(WHAT YOU HAVE TO DO)
Copy out the entries below in full and exactly.

^^^^^^^^^^^^^^^^

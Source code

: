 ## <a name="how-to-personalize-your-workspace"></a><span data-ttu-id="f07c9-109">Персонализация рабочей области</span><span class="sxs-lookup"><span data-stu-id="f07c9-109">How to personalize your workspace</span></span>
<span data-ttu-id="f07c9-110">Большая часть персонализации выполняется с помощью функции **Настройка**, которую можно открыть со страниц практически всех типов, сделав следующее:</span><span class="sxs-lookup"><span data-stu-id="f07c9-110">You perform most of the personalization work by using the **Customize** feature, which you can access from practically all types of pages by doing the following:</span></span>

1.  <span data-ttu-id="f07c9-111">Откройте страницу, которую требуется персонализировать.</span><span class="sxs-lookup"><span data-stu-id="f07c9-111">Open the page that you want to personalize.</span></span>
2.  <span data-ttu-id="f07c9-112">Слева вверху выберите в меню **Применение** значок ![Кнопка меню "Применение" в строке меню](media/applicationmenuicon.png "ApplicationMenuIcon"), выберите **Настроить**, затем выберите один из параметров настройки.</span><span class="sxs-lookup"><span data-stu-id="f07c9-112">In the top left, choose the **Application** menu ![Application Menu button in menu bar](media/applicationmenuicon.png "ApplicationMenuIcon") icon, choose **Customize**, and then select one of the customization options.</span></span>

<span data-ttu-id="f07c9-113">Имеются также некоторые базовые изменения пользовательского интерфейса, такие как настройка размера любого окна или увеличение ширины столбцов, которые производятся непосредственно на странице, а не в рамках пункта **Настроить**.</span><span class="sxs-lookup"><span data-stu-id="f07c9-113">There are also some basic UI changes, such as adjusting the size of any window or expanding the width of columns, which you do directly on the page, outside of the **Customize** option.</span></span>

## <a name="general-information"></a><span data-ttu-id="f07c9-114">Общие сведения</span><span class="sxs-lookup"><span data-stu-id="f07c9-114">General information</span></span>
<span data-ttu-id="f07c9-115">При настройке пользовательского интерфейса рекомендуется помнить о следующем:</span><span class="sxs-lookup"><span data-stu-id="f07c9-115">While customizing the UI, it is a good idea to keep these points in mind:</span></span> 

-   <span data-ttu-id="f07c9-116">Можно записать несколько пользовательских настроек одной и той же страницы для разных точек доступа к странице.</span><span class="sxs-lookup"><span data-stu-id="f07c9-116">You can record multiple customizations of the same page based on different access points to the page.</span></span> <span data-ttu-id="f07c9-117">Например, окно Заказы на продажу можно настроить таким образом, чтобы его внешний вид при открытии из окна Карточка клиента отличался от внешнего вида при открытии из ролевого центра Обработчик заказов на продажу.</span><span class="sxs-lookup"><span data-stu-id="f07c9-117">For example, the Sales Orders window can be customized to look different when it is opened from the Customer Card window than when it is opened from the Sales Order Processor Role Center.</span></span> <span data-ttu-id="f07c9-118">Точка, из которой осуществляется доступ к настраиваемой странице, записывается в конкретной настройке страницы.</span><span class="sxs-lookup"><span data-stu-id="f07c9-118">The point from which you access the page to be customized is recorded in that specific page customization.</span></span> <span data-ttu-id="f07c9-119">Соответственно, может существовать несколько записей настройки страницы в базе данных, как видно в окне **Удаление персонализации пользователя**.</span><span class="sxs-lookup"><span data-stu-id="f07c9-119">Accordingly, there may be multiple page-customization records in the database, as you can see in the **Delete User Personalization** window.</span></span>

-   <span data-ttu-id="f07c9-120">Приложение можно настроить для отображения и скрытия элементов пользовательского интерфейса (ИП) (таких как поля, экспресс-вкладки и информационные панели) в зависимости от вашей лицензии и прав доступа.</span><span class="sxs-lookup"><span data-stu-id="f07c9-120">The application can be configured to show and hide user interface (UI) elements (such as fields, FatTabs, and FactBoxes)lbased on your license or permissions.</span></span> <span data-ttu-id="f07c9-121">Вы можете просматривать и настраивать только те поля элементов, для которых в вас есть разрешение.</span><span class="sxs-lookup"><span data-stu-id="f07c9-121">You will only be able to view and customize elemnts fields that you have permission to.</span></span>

^^^^^^^^^^^^^^^^

(YOUR RESPONSE)
Source code

: ## <a name="how-to-personalize-your-workspace"></a><span data-ttu-id="f07c9-109">Персонализация рабочей области</span><span class="sxs-lookup"><span data-stu-id="f07c9-109">How to personalize your workspace</span></span>
<span data-ttu-id="f07c9-110">Большая часть персонализации выполняется с помощью функции **Настройка**, которую можно открыть со страниц практически всех типов, сделав следующее:</span><span class="sxs-lookup"><span data-stu-id="f07c9-110">You perform most of the personalization work by using the **Customize** feature, which you can access from practically all types of pages by doing the following:</span></span>

1.  <span data-ttu-id="f07c9-111">Откройте страницу, которую требуется персонализировать.</span><span class="sxs-lookup"><span data-stu-id="f07c9-111">Open the page that you want to personalize.</span></span>
2.  <span data-ttu-id="f07c9-112">Слева вверху выберите в меню **Применение** значок ![Кнопка меню "Применение" в строке меню](media/applicationmenuicon.png "ApplicationMenuIcon"), выберите **Настроить**, затем выберите один из параметров настройки.</span><span class="sxs-lookup"><span data-stu-id="f07c9-112">In the top left, choose the **Application** menu ![Application Menu button in menu bar](media/applicationmenuicon.png "ApplicationMenuIcon") icon, choose **Customize**, and then select one of the customization options.</span></span>

<span data-ttu-id="f07c9-113">Имеются также некоторые базовые изменения пользовательского интерфейса, такие как настройка размера любого окна или увеличение ширины столбцов, которые производятся непосредственно на странице, а не в рамках пункта **Настроить**.</span><span class="sxs-lookup"><span data-stu-id="f07c9-113">There are also some basic UI changes, such as adjusting the size of any window or expanding the width of columns, which you do directly on the page, outside of the **Customize** option.</span></span>

## <a name="general-information"></a><span data-ttu-id="f07c9-114">Общие сведения</span><span class="sxs-lookup"><span data-stu-id="f07c9-114">General information</span></span>
<span data-ttu-id="f07c9-115">При настройке пользовательского интерфейса рекомендуется помнить о следующем:</span><span class="sxs-lookup"><span data-stu-id="f07c9-115">While customizing the UI, it is a good idea to keep these points in mind:</span></span> 

-   <span data-ttu-id="f07c9-116">Можно записать несколько пользовательских настроек одной и той же страницы для разных точек доступа к странице.</span><span class="sxs-lookup"><span data-stu-id="f07c9-116">You can record multiple customizations of the same page based on different access points to the page.</span></span> <span data-ttu-id="f07c9-117">Например, окно Заказы на продажу можно настроить таким образом, чтобы его внешний вид при открытии из окна Карточка клиента отличался от внешнего вида при открытии из ролевого центра Обработчик заказов на продажу.</span><span class="sxs-lookup"><span data-stu-id="f07c9-117">For example, the Sales Orders window can be customized to look different when it is opened from the Customer Card window than when it is opened from the Sales Order Processor Role Center.</span></span> <span data-ttu-id="f07c9-118">Точка, из которой осуществляется доступ к настраиваемой странице, записывается в конкретной настройке страницы.</span><span class="sxs-lookup"><span data-stu-id="f07c9-118">The point from which you access the page to be customized is recorded in that specific page customization.</span></span> <span data-ttu-id="f07c9-119">Соответственно, может существовать несколько записей настройки страницы в базе данных, как видно в окне **Удаление персонализации пользователя**.</span><span class="sxs-lookup"><span data-stu-id="f07c9-119">Accordingly, there may be multiple page-customization records in the database, as you can see in the **Delete User Personalization** window.</span></span>

-   <span data-ttu-id="f07c9-120">Приложение можно настроить для отображения и скрытия элементов пользовательского интерфейса (ИП) (таких как поля, экспресс-вкладки и информационные панели) в зависимости от вашей лицензии и прав доступа.</span><span class="sxs-lookup"><span data-stu-id="f07c9-120">The application can be configured to show and hide user interface (UI) elements (such as fields, FatTabs, and FactBoxes)lbased on your license or permissions.</span></span> <span data-ttu-id="f07c9-121">Вы можете просматривать и настраивать только те поля элементов, для которых в вас есть разрешение.</span><span class="sxs-lookup"><span data-stu-id="f07c9-121">You will only be able to view and customize elemnts fields that you have permission to.</span></span>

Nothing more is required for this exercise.